Sengketa tersebut menandai memburuknya persahabatan 2 negara yang tadinya sangat erat. Apalagi Australia ada di garis depan membantu Timor Leste melepaskan diri dari Indonesia pada 2002.

Ahli hukum Donald Rothwell dari  Australian National University mengatakan, kasus mata-mata tersebut 'belum pernah terjadi sebelumnya'. Ini adalah kali pertamanya Australia menerima perintah terkait dokumen yang diperoleh dari kegiatan intelijen.


Australia dituduh melakukan kegiatan mata-mata meluas selama pembicaraan dengan pihak negara bekas provinsi ke-27 Indonesia itu -- menjelang perjanjian pada 2006 yang mmbagi keuntungan 50-50 terkait  ladang migas Greater Sunrise di Laut Timor.

Timor Leste menginginkan perjanjian itu dibatalkan dan sudah membawa kasus ini ke Pengadilan Arbitrase Internasional atau Permanent Court of Arbitration di Den Haag, Belanda. Vonis kasus tersebut tak akan dikeluarkan hingga tahun depan.

Desember lalu, agen dari ASIO -- organisasi mata-mata domestik Australia menggerebek sebuah kantor di Canberra milik Bernard Collaery, pengacara yang mewakili Timor Leste. ASIO menyita sejumlah dokumen yang diyakini terkait dugaan spionase oleh Australia dan terkait pengakuan mantan intel Negeri Kanguru yang mengklaim Australia menyadap kantor pemerintah Timor Leste selama pembicaraan terkait perjanjian migas.

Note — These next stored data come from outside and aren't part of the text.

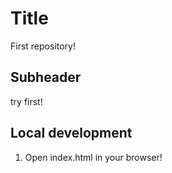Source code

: # Title
First repository! 

## Subheader
try first!

## Local development
1. Open index.html in your browser!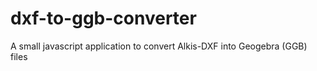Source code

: # dxf-to-ggb-converter
A small javascript application to convert Alkis-DXF into Geogebra (GGB) files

Dubes Timor Leste untuk Inggris, Joaquim da Fonseca, mengaku gembira dengan putusan Mahkamah Internasional. "Saya sangat puas dengan hasil persidangan," kata dia, seperti Liputan6.com kutip dari Telegraph, Rabu (5/3/2014). "Pengadilan mempertimbangkan dampak serius yang bisa diakibatkan dari penyitaan dan penahanan dokumen milik Timor Leste."

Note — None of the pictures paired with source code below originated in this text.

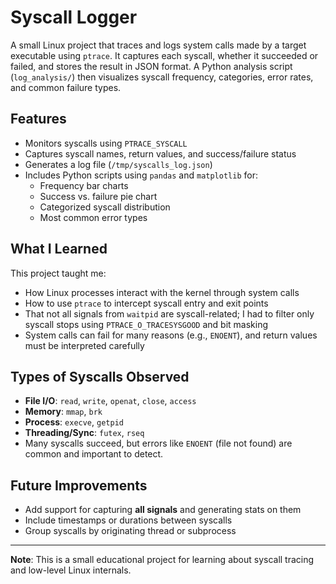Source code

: # Syscall Logger

A small Linux project that traces and logs system calls made by a target executable using `ptrace`. It captures each syscall, whether it succeeded or failed, and stores the result in JSON format. A Python analysis script (`log_analysis/`) then visualizes syscall frequency, categories, error rates, and common failure types.

## Features

- Monitors syscalls using `PTRACE_SYSCALL`
- Captures syscall names, return values, and success/failure status
- Generates a log file (`/tmp/syscalls_log.json`)
- Includes Python scripts using `pandas` and `matplotlib` for:
  - Frequency bar charts
  - Success vs. failure pie chart
  - Categorized syscall distribution
  - Most common error types

## What I Learned

This project taught me:
- How Linux processes interact with the kernel through system calls
- How to use `ptrace` to intercept syscall entry and exit points
- That not all signals from `waitpid` are syscall-related; I had to filter only syscall stops using `PTRACE_O_TRACESYSGOOD` and bit masking
- System calls can fail for many reasons (e.g., `ENOENT`), and return values must be interpreted carefully


## Types of Syscalls Observed

- **File I/O**: `read`, `write`, `openat`, `close`, `access`
- **Memory**: `mmap`, `brk`
- **Process**: `execve`, `getpid`
- **Threading/Sync**: `futex`, `rseq`
- Many syscalls succeed, but errors like `ENOENT` (file not found) are common and important to detect.

## Future Improvements

- Add support for capturing **all signals** and generating stats on them
- Include timestamps or durations between syscalls
- Group syscalls by originating thread or subprocess

---

**Note**: This is a small educational project for learning about syscall tracing and low-level Linux internals.
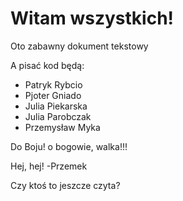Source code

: # Witam wszystkich!

Oto zabawny dokument tekstowy

A pisać kod będą:
 - Patryk Rybcio
 - Pjoter Gniado
 - Julia Piekarska
 - Julia Parobczak
 - Przemysław Myka

 Do Boju!
 o bogowie, walka!!!

Hej, hej! -Przemek

Czy ktoś to jeszcze czyta?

Australia yang diperintahkan tidak menyentuh dokumen dalam kaitan dengan sengketa ladang migas tetap akan menggunakannya atas nama 'keamanan nasional'. Pemerintah setempat juga berniat memperkarakan mata-mata yang jadi peniup peluit (whistle-blower) -- si pembocor yang memungkinkan kasus ini mencuat.
Sementara, Jaksa Agung Australia, George Brandis secara pribadi berjanji, tak akan melongok dokumen yang disengketakan itu tanpa memberitahukan terlebih dahulu ke pihak pengadilan internasional. Namun, ia menghargai putusan mahkamah yang memerintahkan pihaknya tak wajib mengembalikan dokumen tersebut ke Timor Leste. "Itu adalah putusan yang baik bagi Australia," kata dia.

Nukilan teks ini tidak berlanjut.